→ Task instructions: Go through the data below. Pull out every line that has the word "framework".

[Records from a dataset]
===
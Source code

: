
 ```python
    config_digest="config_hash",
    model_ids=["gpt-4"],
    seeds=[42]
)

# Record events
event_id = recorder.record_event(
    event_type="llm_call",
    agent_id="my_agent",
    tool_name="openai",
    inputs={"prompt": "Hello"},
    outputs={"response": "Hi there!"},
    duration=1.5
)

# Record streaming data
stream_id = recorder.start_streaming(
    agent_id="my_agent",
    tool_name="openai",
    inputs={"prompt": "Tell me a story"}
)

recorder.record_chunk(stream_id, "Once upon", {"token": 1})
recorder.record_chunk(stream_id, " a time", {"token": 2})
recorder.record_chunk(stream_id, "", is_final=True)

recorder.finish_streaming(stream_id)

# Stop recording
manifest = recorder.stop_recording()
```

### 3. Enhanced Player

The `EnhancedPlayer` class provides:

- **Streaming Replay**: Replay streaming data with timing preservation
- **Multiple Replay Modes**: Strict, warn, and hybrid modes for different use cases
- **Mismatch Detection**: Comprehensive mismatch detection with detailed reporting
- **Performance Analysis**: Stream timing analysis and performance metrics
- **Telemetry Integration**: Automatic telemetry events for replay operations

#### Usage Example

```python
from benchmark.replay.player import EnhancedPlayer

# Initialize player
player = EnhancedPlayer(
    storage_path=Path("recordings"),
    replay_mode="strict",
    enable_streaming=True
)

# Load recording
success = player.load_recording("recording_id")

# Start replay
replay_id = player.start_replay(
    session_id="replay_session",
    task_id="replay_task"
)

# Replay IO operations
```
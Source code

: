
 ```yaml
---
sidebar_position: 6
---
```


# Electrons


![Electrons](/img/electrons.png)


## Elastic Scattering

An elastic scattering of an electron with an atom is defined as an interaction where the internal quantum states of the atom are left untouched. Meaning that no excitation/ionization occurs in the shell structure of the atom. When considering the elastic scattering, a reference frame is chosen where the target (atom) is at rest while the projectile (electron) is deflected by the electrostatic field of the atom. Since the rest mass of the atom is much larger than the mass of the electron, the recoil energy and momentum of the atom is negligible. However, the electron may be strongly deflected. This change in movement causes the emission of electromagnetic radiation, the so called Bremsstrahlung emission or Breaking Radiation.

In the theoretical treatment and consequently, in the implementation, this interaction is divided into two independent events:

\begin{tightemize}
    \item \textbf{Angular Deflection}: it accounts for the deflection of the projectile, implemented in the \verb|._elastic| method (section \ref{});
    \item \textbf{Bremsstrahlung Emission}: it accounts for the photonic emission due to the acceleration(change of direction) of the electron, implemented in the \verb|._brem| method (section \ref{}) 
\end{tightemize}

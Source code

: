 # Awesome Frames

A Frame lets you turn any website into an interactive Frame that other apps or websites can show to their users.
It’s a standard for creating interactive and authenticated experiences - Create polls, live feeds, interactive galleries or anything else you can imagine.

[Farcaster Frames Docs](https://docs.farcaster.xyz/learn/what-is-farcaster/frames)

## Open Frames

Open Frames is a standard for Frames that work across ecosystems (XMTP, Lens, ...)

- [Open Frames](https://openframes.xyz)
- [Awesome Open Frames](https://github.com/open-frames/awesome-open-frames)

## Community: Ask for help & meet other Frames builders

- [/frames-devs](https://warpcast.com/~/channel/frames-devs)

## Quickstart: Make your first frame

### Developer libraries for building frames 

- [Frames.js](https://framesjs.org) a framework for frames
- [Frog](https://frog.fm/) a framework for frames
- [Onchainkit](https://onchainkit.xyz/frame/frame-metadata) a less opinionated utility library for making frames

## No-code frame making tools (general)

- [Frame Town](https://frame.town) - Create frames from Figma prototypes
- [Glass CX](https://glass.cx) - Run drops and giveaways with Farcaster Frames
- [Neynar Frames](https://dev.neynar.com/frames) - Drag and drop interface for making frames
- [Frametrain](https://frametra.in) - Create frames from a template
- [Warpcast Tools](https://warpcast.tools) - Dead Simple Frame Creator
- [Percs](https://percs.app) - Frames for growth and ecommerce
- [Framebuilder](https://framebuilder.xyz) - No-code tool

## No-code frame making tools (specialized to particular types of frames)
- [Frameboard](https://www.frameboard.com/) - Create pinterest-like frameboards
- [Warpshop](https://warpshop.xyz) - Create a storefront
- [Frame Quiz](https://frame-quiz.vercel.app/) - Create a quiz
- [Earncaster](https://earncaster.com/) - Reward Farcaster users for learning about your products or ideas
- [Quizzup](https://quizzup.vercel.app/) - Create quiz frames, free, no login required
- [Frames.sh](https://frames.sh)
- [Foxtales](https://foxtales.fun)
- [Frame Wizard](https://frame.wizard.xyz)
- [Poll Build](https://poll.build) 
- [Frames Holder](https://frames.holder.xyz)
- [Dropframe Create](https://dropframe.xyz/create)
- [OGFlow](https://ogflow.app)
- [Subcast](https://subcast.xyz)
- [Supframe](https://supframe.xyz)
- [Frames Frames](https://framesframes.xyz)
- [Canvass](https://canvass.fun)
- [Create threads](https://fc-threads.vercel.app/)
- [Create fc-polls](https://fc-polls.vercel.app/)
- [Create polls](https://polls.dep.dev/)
===
→ Response to the task:
- [Frames.js](https://framesjs.org) a framework for frames
- [Frog](https://frog.fm/) a framework for frames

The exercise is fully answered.